Data extracts below:
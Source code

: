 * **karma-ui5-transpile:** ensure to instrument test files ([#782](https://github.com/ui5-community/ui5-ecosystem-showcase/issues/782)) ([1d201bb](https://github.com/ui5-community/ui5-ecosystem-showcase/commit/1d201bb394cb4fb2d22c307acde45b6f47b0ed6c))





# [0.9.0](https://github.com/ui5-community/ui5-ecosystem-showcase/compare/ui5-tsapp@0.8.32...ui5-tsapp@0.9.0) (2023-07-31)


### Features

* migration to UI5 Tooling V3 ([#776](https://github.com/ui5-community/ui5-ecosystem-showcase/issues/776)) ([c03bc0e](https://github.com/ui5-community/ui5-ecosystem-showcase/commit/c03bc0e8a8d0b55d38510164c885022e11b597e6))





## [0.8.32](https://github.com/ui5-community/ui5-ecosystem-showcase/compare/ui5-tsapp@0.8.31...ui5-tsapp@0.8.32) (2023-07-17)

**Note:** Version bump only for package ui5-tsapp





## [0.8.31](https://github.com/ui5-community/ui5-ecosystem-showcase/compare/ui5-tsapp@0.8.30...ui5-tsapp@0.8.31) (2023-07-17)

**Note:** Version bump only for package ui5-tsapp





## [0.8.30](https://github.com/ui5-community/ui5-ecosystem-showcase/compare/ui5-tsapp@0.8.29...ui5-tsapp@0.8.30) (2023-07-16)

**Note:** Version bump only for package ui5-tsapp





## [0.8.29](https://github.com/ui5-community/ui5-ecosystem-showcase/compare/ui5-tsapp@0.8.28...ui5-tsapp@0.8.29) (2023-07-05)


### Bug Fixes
End of Data extracts.
**Task details:** In exact wording, restate the lines of the data above from the first through the one holding "ensure to instrument", and stop after that line.

**The completed task:**
Source code

: * **karma-ui5-transpile:** ensure to instrument test files ([#782](https://github.com/ui5-community/ui5-ecosystem-showcase/issues/782)) ([1d201bb](https://github.com/ui5-community/ui5-ecosystem-showcase/commit/1d201bb394cb4fb2d22c307acde45b6f47b0ed6c))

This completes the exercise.